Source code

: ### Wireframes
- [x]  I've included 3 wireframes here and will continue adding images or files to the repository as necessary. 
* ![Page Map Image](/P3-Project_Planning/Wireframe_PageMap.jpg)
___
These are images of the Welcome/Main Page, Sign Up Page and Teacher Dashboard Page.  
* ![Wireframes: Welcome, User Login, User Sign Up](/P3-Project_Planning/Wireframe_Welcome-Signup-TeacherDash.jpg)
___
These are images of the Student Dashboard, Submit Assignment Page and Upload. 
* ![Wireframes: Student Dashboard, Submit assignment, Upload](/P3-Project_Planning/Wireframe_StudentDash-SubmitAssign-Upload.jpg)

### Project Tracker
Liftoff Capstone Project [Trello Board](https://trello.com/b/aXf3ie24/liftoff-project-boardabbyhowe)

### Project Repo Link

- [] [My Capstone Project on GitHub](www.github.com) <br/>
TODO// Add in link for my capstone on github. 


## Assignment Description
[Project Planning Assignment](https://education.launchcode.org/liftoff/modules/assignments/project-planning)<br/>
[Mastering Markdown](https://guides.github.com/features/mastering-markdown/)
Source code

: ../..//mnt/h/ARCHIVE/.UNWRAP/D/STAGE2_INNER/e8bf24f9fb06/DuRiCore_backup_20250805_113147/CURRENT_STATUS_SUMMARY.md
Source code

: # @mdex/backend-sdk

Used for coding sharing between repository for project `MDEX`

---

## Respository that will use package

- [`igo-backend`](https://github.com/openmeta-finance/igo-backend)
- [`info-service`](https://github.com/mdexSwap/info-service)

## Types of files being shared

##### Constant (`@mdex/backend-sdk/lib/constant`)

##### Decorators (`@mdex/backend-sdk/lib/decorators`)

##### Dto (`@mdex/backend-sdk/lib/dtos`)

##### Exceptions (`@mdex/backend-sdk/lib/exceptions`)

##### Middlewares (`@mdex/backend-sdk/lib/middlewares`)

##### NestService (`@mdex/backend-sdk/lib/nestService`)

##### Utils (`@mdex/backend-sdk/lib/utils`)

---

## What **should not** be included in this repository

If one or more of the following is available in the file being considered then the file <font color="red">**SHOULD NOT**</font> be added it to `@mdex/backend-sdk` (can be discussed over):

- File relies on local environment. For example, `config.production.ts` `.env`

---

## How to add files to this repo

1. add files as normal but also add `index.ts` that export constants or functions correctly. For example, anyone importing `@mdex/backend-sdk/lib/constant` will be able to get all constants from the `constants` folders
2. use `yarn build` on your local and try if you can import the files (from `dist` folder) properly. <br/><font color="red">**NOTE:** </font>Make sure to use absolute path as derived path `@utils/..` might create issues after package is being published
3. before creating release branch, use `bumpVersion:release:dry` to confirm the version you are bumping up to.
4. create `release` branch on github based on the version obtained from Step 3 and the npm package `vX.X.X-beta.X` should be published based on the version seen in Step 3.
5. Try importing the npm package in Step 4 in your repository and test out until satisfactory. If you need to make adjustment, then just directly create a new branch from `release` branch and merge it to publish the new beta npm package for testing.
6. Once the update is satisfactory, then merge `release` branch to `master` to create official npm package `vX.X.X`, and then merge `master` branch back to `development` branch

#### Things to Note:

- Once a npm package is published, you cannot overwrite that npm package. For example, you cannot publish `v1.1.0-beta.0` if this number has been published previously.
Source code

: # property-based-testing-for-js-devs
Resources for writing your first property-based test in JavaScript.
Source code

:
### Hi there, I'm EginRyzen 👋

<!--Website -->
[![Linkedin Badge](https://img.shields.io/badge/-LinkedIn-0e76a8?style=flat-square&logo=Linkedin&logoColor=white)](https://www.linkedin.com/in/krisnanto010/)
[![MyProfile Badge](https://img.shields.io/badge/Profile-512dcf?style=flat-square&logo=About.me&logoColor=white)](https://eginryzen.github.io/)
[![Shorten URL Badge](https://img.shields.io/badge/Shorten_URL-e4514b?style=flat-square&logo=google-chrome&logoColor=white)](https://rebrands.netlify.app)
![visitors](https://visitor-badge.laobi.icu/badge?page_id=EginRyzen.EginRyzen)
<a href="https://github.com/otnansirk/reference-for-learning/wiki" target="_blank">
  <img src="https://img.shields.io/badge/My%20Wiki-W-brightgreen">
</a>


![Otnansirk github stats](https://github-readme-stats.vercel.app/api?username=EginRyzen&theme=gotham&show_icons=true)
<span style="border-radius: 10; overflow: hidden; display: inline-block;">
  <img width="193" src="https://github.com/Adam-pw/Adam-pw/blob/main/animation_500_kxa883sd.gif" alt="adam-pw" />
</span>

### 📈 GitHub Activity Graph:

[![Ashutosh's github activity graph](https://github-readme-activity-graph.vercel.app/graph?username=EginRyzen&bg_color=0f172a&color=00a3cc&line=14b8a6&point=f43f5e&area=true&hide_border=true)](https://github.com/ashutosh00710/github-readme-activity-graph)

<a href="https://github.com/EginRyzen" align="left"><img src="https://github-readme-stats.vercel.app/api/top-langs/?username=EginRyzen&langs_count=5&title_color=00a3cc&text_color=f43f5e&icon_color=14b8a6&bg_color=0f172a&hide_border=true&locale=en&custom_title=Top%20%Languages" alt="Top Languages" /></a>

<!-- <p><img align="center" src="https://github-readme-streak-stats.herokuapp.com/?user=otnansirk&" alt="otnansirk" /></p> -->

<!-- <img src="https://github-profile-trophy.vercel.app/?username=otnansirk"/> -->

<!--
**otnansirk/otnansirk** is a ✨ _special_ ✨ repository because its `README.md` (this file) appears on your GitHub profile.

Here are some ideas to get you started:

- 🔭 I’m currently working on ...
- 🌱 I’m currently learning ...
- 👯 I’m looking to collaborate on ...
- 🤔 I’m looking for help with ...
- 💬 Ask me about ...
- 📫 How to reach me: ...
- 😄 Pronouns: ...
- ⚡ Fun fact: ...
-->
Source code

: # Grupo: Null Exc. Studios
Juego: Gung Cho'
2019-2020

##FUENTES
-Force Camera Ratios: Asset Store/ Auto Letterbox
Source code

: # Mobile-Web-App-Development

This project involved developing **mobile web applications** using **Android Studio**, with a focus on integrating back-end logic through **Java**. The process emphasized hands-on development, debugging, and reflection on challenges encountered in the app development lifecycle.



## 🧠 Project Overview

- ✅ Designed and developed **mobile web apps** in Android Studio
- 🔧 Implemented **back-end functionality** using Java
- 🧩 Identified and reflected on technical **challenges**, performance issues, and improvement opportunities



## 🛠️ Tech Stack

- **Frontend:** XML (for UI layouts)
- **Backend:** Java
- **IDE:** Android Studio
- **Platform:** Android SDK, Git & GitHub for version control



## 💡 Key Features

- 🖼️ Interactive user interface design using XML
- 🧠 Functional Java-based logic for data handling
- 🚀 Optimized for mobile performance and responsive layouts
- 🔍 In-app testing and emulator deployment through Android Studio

» **How to complete this task**: From the data above, reproduce word for word the lines running from the line with "These are images of the Student" to the line with "1. add files", ends included.

» **Solution for this problem**:
These are images of the Student Dashboard, Submit Assignment Page and Upload. 
* ![Wireframes: Student Dashboard, Submit assignment, Upload](/P3-Project_Planning/Wireframe_StudentDash-SubmitAssign-Upload.jpg)

### Project Tracker
Liftoff Capstone Project [Trello Board](https://trello.com/b/aXf3ie24/liftoff-project-boardabbyhowe)

### Project Repo Link

- [] [My Capstone Project on GitHub](www.github.com) <br/>
TODO// Add in link for my capstone on github. 


## Assignment Description
[Project Planning Assignment](https://education.launchcode.org/liftoff/modules/assignments/project-planning)<br/>
[Mastering Markdown](https://guides.github.com/features/mastering-markdown/)
Source code

: ../..//mnt/h/ARCHIVE/.UNWRAP/D/STAGE2_INNER/e8bf24f9fb06/DuRiCore_backup_20250805_113147/CURRENT_STATUS_SUMMARY.md
Source code

: # @mdex/backend-sdk

Used for coding sharing between repository for project `MDEX`

---

## Respository that will use package

- [`igo-backend`](https://github.com/openmeta-finance/igo-backend)
- [`info-service`](https://github.com/mdexSwap/info-service)

## Types of files being shared

##### Constant (`@mdex/backend-sdk/lib/constant`)

##### Decorators (`@mdex/backend-sdk/lib/decorators`)

##### Dto (`@mdex/backend-sdk/lib/dtos`)

##### Exceptions (`@mdex/backend-sdk/lib/exceptions`)

##### Middlewares (`@mdex/backend-sdk/lib/middlewares`)

##### NestService (`@mdex/backend-sdk/lib/nestService`)

##### Utils (`@mdex/backend-sdk/lib/utils`)

---

## What **should not** be included in this repository

If one or more of the following is available in the file being considered then the file <font color="red">**SHOULD NOT**</font> be added it to `@mdex/backend-sdk` (can be discussed over):

- File relies on local environment. For example, `config.production.ts` `.env`

---

## How to add files to this repo

1. add files as normal but also add `index.ts` that export constants or functions correctly. For example, anyone importing `@mdex/backend-sdk/lib/constant` will be able to get all constants from the `constants` folders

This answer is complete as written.